> Prompt: What lines in the data hold the string "from"? Show them.

Dataset entries:
• • •

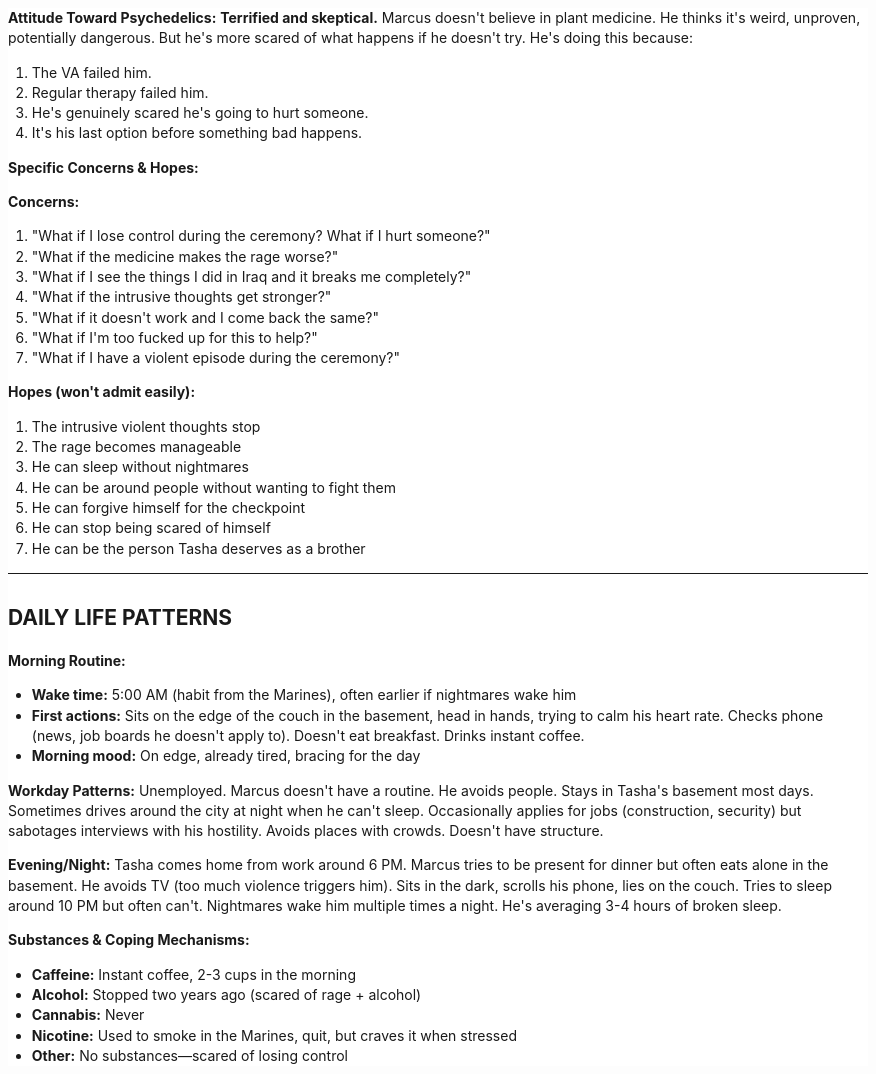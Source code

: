 **Attitude Toward Psychedelics:**
**Terrified and skeptical.** Marcus doesn't believe in plant medicine. He thinks it's weird, unproven, potentially dangerous. But he's more scared of what happens if he doesn't try. He's doing this because:
1. The VA failed him.
2. Regular therapy failed him.
3. He's genuinely scared he's going to hurt someone.
4. It's his last option before something bad happens.

**Specific Concerns & Hopes:**

**Concerns:**
1. "What if I lose control during the ceremony? What if I hurt someone?"
2. "What if the medicine makes the rage worse?"
3. "What if I see the things I did in Iraq and it breaks me completely?"
4. "What if the intrusive thoughts get stronger?"
5. "What if it doesn't work and I come back the same?"
6. "What if I'm too fucked up for this to help?"
7. "What if I have a violent episode during the ceremony?"

**Hopes (won't admit easily):**
1. The intrusive violent thoughts stop
2. The rage becomes manageable
3. He can sleep without nightmares
4. He can be around people without wanting to fight them
5. He can forgive himself for the checkpoint
6. He can stop being scared of himself
7. He can be the person Tasha deserves as a brother

---

## DAILY LIFE PATTERNS

**Morning Routine:**
- **Wake time:** 5:00 AM (habit from the Marines), often earlier if nightmares wake him
- **First actions:** Sits on the edge of the couch in the basement, head in hands, trying to calm his heart rate. Checks phone (news, job boards he doesn't apply to). Doesn't eat breakfast. Drinks instant coffee.
- **Morning mood:** On edge, already tired, bracing for the day

**Workday Patterns:**
Unemployed. Marcus doesn't have a routine. He avoids people. Stays in Tasha's basement most days. Sometimes drives around the city at night when he can't sleep. Occasionally applies for jobs (construction, security) but sabotages interviews with his hostility. Avoids places with crowds. Doesn't have structure.

**Evening/Night:**
Tasha comes home from work around 6 PM. Marcus tries to be present for dinner but often eats alone in the basement. He avoids TV (too much violence triggers him). Sits in the dark, scrolls his phone, lies on the couch. Tries to sleep around 10 PM but often can't. Nightmares wake him multiple times a night. He's averaging 3-4 hours of broken sleep.

**Substances & Coping Mechanisms:**
- **Caffeine:** Instant coffee, 2-3 cups in the morning
- **Alcohol:** Stopped two years ago (scared of rage + alcohol)
- **Cannabis:** Never
- **Nicotine:** Used to smoke in the Marines, quit, but craves it when stressed
- **Other:** No substances—scared of losing control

• • •

> Completed task:
- **Wake time:** 5:00 AM (habit from the Marines), often earlier if nightmares wake him
Tasha comes home from work around 6 PM. Marcus tries to be present for dinner but often eats alone in the basement. He avoids TV (too much violence triggers him). Sits in the dark, scrolls his phone, lies on the couch. Tries to sleep around 10 PM but often can't. Nightmares wake him multiple times a night. He's averaging 3-4 hours of broken sleep.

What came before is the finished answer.